Im zugrunde liegenden Fall gelangte das Landgericht aufgrund der Erkenntnisse aus der 32 Verhand­lungstage umfassenden, kontrovers geführten Haupt­ver­handlung zu der Überzeugung, dass die Angeklagten bewusst unrichtige Angaben gegenüber einer Bank im Rahmen von Verhandlungen über einen im März 2009 abgeschlossenen Anschluss­kon­sor­ti­a­l­kredit machten, an dem diese Bank mit 500 Millionen Euro beteiligt war. Dabei gaben die Angeklagten den Netto-Kapitalbedarf, der sich bei der Ausübung der von Porsche gehaltenen Kaufoptionen auf VW-Stammaktien ergeben hätte, um etwa 1,4 Milliarden Euro zu niedrig an.

Zu überweisender Geldbedarf für Aufstockung der Anteile an VW-Stammaktien lag rund 1,4 Milliarden Euro höher

Im Mittelpunkt der Haupt­ver­handlung stand einerseits die unter­schiedliche Auffassung der Prozess­be­tei­ligten über verschiedene, inhaltlich wenig bestimmte Begriffe aus der Finanz- und Bankbranche, insbesondere den in den verfah­rens­ge­gen­ständ­lichen Unterlagen enthaltenen „net purchase price“. Nach der Überzeugung des Landgerichts seien ungeachtet des Sprachgebrauchs einzelner Wissenschaftler jedenfalls die vertrag­s­chlie­ßenden Angeklagten und Bankmitarbeiter übereinstimmend von derselben Bedeutung ausgegangen. Gemeint sei der in Zukunft noch an eine Bank für die Aufstockung der Anteile an VW-Stammaktien zu überweisende Geldbedarf nach Abzug der bereits überwiesenen Sicherheiten gewesen. Dieser habe tatsächlich um rund 1,4 Milliarden Euro höher gelegen, als seitens der Angeklagten angegeben wurde, was ihnen bewusst gewesen sei.

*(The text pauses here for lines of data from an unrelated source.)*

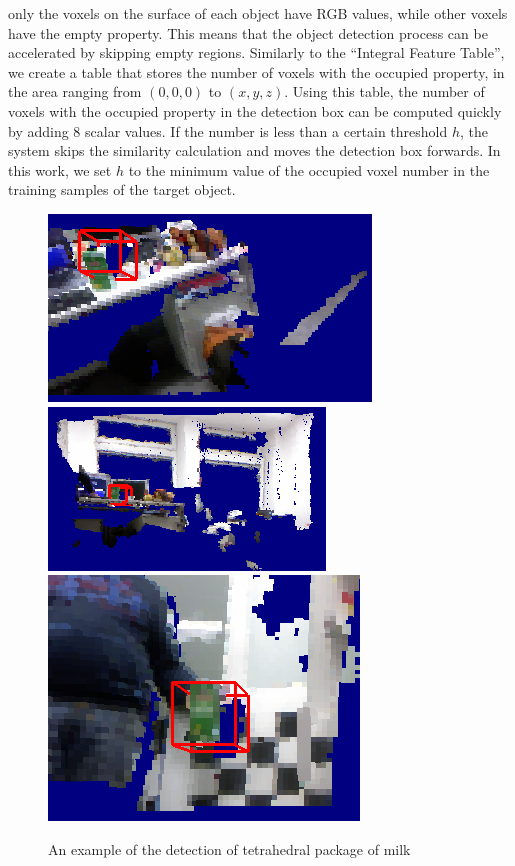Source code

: \documentclass[conference]{sty/IEEEtran}
\begin{document}
   only the voxels on the surface of each object have RGB values, while other voxels have the empty property.
This means that the object detection process can be accelerated by skipping empty regions.
Similarly to the ``Integral Feature Table'', we create a table that stores
   the number of voxels with the occupied property, in the area ranging from $(0,0,0)$ to $(x,y,z)$.
Using this table, the number of voxels with the occupied property in the detection box can be computed quickly by adding 8 scalar values.
If the number is less than a certain threshold $h$,
   the system skips the similarity calculation and moves the detection box forwards.
In this work, we set $h$ to the minimum value of the occupied voxel number in the training samples of the target object.



\begin{figure}[htb!]
  \begin{center}
    \includegraphics[width=.45\columnwidth]{figures/colorCHLAC/detection7.png}
\hfill
    \includegraphics[width=.45\columnwidth]{figures/colorCHLAC/detection5.png} \\
\hfill
    \includegraphics[width=.9\columnwidth]{figures/colorCHLAC/detection2.png}
\caption{An example of the detection of tetrahedral package of milk}
    \label{fig:milk_testing}
  \end{center}
\end{figure}
\end{document}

Unrichtige Angaben hatten Auswirkungen auf Kredit­ver­ga­be­ent­scheidung

Darüber hinaus stellte sich im Laufe des Verfahrens die Frage, auf welchen Entschei­dungs­träger innerhalb des Bankkonzerns abzustellen war und welche Rolle die vor den unrichtigen Angaben erfolgte stattgebende Kredit­ver­ga­be­ent­scheidung der Bankenzentrale in Paris spielte. Das Gericht gelangte diesbezüglich zu der Überzeugung, dass in der Pariser Zentrale zwar bereits eine allgemeine Grund­sat­z­ent­scheidung für die Vergabe des Kredits getroffen worden sei, diese jedoch nur einen von zwei Bausteinen darstelle. Die zweite erforderliche Zustimmung habe durch die Filiale in Frankfurt erteilt werden müssen, die insoweit eine eigene Zuständigkeit besessen und noch weitere Details zu klären gehabt habe. Diese noch offenen Details hätten unter anderem die Beurteilung der Frage umfasst, ob die von Porsche erhaltenen Angaben für die Kreditvergabe ausreichend waren oder ob die Zentrale in Paris erneut darüber hätte beraten müssen.

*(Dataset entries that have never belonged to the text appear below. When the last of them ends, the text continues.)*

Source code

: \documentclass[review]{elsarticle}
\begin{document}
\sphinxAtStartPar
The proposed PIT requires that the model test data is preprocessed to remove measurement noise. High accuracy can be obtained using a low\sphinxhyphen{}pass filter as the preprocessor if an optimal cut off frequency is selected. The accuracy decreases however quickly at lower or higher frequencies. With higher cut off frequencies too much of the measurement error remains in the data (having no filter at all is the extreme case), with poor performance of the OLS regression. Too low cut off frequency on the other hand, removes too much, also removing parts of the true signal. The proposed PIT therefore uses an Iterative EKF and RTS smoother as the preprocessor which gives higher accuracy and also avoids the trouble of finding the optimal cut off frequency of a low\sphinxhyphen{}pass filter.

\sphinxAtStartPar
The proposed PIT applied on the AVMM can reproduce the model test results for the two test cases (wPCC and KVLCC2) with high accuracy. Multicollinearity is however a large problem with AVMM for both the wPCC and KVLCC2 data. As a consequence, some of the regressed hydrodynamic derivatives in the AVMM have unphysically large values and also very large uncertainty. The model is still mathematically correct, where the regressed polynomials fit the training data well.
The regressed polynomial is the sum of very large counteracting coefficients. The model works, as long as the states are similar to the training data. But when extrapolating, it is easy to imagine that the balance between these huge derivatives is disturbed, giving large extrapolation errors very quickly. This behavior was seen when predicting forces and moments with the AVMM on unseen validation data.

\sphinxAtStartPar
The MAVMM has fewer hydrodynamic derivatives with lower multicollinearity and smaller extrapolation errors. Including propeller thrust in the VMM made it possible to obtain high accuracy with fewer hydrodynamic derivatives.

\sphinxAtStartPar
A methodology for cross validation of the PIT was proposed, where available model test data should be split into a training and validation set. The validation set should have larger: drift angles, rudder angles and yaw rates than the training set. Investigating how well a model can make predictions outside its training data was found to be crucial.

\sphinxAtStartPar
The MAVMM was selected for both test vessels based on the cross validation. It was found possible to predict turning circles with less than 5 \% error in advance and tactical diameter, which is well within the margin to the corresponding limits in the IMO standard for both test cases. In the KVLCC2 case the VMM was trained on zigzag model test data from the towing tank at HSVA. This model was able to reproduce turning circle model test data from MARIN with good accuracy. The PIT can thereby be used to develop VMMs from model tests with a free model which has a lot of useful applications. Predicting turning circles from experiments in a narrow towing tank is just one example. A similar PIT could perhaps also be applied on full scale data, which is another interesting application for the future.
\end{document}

Richtige Darstellung des Netto-Kapitalbedarfs hätten andere Risikobewertung durch die Bank ergeben

Nach Überzeugung des Gerichts waren die unrichtigen Angaben der Angeklagten für die Kreditvergabe auch erheblich. Entsprechend den Regelungen des Kreditvertrags hätte sich im Fall der zutreffenden Darstellung des Netto-Kapitalbedarfs eine andere Risikobewertung durch die Bank ergeben, welche sich auch auf die Zinshöhe hätte auswirken können.

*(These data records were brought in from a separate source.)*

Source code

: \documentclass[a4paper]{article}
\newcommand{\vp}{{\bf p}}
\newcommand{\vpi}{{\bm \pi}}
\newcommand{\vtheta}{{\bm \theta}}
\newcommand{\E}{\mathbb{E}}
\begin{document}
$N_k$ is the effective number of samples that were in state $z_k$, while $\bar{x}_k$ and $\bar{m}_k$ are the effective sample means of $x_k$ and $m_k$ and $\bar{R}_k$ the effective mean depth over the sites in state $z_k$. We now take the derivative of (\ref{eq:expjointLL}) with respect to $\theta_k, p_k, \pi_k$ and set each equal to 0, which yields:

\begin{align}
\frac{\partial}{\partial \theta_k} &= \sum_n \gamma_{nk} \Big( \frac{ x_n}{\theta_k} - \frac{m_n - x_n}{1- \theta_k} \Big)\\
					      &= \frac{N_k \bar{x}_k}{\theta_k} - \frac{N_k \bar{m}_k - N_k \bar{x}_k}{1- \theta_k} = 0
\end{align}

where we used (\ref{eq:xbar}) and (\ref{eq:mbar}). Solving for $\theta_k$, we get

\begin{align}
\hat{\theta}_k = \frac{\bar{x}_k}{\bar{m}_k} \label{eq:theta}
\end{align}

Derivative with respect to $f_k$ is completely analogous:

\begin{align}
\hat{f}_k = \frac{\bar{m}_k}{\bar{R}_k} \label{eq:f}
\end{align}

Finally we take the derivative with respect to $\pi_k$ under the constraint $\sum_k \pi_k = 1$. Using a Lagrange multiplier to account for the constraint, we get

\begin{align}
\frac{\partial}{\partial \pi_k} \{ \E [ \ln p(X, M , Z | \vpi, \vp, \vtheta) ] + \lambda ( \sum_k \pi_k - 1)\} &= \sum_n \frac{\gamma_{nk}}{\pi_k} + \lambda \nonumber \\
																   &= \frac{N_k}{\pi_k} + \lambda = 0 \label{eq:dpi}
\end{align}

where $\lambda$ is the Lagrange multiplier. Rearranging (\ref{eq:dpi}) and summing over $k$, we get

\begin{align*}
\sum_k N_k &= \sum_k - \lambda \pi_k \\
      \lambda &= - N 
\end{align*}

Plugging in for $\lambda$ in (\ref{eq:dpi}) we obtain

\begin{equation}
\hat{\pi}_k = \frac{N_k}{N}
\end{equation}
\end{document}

Generell ist für die Erfüllung des Tatbestands des Kreditbetrugs gemäß § 265 b Abs. 1 Nr. 1b StGB hingegen nicht erforderlich, dass sich die Bank bei ihrer Kreditvergabe im konkreten Fall tatsächlich auf die Richtigkeit der Angaben stützt, oder dass seitens der Bank ein Schaden eintritt. Die Strafvorschrift bezweckt den abstrakten Schutz des Kreditwesens vor einer Gefährdung durch unrichtige Angaben.

Gerichtliches Strafmaß bleibt noch hinter Antrag der Staats­an­walt­schaft zurück

Die Strafkammer blieb mit dem Strafmaß hinter dem Antrag der Staats­an­walt­schaft zurück, welche eine Freiheitsstrafe von einem Jahr auf Bewährung nebst Zahlungsauflage von 1 Million Euro für den ehemaligen Finanzvorstand und 300 Tagessätze zu je 750 Euro für dessen Mitarbeiter beantragt hatte. Zu Gunsten der Angeklagten wertete die Kammer unter anderem, dass der Kredit im Rahmen dringlicher Entscheidungen zur Rettung von Porsche beitrug und der Kredit durch VW-Aktien ausreichend abgesichert war.